**Records to process:**
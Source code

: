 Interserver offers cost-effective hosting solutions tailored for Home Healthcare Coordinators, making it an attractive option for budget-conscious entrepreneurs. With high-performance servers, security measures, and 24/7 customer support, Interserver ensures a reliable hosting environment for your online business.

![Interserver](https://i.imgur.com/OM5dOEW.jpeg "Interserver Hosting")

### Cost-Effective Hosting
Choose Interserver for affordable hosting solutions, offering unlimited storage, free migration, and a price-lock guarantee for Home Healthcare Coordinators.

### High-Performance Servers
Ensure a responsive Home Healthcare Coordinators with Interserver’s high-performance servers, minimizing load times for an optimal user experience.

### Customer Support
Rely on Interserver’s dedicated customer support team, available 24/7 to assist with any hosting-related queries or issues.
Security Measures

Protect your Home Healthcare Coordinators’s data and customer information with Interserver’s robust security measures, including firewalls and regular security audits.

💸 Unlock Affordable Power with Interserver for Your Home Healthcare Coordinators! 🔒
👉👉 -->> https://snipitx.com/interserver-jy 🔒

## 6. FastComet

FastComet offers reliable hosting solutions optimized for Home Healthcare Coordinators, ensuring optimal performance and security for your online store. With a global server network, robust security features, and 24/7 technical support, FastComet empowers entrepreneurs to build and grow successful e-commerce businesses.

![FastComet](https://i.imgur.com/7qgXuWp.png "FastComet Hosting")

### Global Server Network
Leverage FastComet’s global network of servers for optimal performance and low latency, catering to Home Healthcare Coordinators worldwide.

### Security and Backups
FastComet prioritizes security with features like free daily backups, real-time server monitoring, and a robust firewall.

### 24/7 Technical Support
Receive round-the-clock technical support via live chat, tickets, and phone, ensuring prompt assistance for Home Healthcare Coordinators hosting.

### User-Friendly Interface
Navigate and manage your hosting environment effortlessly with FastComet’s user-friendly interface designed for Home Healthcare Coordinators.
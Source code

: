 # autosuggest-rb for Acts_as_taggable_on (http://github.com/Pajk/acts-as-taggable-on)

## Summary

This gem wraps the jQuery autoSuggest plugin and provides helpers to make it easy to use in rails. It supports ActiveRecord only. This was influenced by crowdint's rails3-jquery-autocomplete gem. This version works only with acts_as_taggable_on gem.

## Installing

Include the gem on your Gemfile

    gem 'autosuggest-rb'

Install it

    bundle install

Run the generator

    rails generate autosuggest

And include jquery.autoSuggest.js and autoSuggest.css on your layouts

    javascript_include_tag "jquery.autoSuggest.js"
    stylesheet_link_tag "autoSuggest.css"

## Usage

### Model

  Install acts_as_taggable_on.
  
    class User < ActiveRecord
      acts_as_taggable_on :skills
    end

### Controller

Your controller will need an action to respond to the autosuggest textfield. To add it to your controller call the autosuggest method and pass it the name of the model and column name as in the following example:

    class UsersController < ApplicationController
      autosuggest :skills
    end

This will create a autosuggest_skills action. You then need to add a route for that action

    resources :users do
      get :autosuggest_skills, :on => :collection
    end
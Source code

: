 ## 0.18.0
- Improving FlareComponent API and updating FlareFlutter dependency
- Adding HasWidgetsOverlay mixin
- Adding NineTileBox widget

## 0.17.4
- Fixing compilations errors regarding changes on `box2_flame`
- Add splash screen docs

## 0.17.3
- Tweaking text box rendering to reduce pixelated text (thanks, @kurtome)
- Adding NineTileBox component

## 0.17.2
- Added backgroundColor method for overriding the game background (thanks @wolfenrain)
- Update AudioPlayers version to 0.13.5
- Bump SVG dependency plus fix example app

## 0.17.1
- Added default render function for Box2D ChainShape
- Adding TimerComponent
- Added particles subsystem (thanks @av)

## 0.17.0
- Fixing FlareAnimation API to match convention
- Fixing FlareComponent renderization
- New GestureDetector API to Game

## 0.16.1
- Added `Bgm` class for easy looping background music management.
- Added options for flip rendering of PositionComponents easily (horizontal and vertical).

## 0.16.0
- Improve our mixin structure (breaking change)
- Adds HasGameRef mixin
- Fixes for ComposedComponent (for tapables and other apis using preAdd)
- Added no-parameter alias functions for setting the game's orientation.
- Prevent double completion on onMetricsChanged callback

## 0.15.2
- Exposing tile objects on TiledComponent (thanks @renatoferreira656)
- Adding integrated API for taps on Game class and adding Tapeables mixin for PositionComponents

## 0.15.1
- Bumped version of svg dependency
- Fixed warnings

**Instructions to follow:** Please return all of the entries above, exactly and completely.

**Your solution:**
Source code

: Interserver offers cost-effective hosting solutions tailored for Home Healthcare Coordinators, making it an attractive option for budget-conscious entrepreneurs. With high-performance servers, security measures, and 24/7 customer support, Interserver ensures a reliable hosting environment for your online business.

![Interserver](https://i.imgur.com/OM5dOEW.jpeg "Interserver Hosting")

### Cost-Effective Hosting
Choose Interserver for affordable hosting solutions, offering unlimited storage, free migration, and a price-lock guarantee for Home Healthcare Coordinators.

### High-Performance Servers
Ensure a responsive Home Healthcare Coordinators with Interserver’s high-performance servers, minimizing load times for an optimal user experience.

### Customer Support
Rely on Interserver’s dedicated customer support team, available 24/7 to assist with any hosting-related queries or issues.
Security Measures

Protect your Home Healthcare Coordinators’s data and customer information with Interserver’s robust security measures, including firewalls and regular security audits.

💸 Unlock Affordable Power with Interserver for Your Home Healthcare Coordinators! 🔒
👉👉 -->> https://snipitx.com/interserver-jy 🔒

## 6. FastComet

FastComet offers reliable hosting solutions optimized for Home Healthcare Coordinators, ensuring optimal performance and security for your online store. With a global server network, robust security features, and 24/7 technical support, FastComet empowers entrepreneurs to build and grow successful e-commerce businesses.

![FastComet](https://i.imgur.com/7qgXuWp.png "FastComet Hosting")

### Global Server Network
Leverage FastComet’s global network of servers for optimal performance and low latency, catering to Home Healthcare Coordinators worldwide.

### Security and Backups
FastComet prioritizes security with features like free daily backups, real-time server monitoring, and a robust firewall.

### 24/7 Technical Support
Receive round-the-clock technical support via live chat, tickets, and phone, ensuring prompt assistance for Home Healthcare Coordinators hosting.

### User-Friendly Interface
Navigate and manage your hosting environment effortlessly with FastComet’s user-friendly interface designed for Home Healthcare Coordinators.
Source code

: # autosuggest-rb for Acts_as_taggable_on (http://github.com/Pajk/acts-as-taggable-on)

## Summary

This gem wraps the jQuery autoSuggest plugin and provides helpers to make it easy to use in rails. It supports ActiveRecord only. This was influenced by crowdint's rails3-jquery-autocomplete gem. This version works only with acts_as_taggable_on gem.

## Installing

Include the gem on your Gemfile

    gem 'autosuggest-rb'

Install it

    bundle install

Run the generator

    rails generate autosuggest

And include jquery.autoSuggest.js and autoSuggest.css on your layouts

    javascript_include_tag "jquery.autoSuggest.js"
    stylesheet_link_tag "autoSuggest.css"

## Usage

### Model

  Install acts_as_taggable_on.
  
    class User < ActiveRecord
      acts_as_taggable_on :skills
    end

### Controller

Your controller will need an action to respond to the autosuggest textfield. To add it to your controller call the autosuggest method and pass it the name of the model and column name as in the following example:

    class UsersController < ApplicationController
      autosuggest :skills
    end

This will create a autosuggest_skills action. You then need to add a route for that action

    resources :users do
      get :autosuggest_skills, :on => :collection
    end
Source code

: ## 0.18.0
- Improving FlareComponent API and updating FlareFlutter dependency
- Adding HasWidgetsOverlay mixin
- Adding NineTileBox widget

## 0.17.4
- Fixing compilations errors regarding changes on `box2_flame`
- Add splash screen docs

## 0.17.3
- Tweaking text box rendering to reduce pixelated text (thanks, @kurtome)
- Adding NineTileBox component

## 0.17.2
- Added backgroundColor method for overriding the game background (thanks @wolfenrain)
- Update AudioPlayers version to 0.13.5
- Bump SVG dependency plus fix example app

## 0.17.1
- Added default render function for Box2D ChainShape
- Adding TimerComponent
- Added particles subsystem (thanks @av)

## 0.17.0
- Fixing FlareAnimation API to match convention
- Fixing FlareComponent renderization
- New GestureDetector API to Game

## 0.16.1
- Added `Bgm` class for easy looping background music management.
- Added options for flip rendering of PositionComponents easily (horizontal and vertical).

## 0.16.0
- Improve our mixin structure (breaking change)
- Adds HasGameRef mixin
- Fixes for ComposedComponent (for tapables and other apis using preAdd)
- Added no-parameter alias functions for setting the game's orientation.
- Prevent double completion on onMetricsChanged callback

## 0.15.2
- Exposing tile objects on TiledComponent (thanks @renatoferreira656)
- Adding integrated API for taps on Game class and adding Tapeables mixin for PositionComponents

## 0.15.1
- Bumped version of svg dependency
- Fixed warnings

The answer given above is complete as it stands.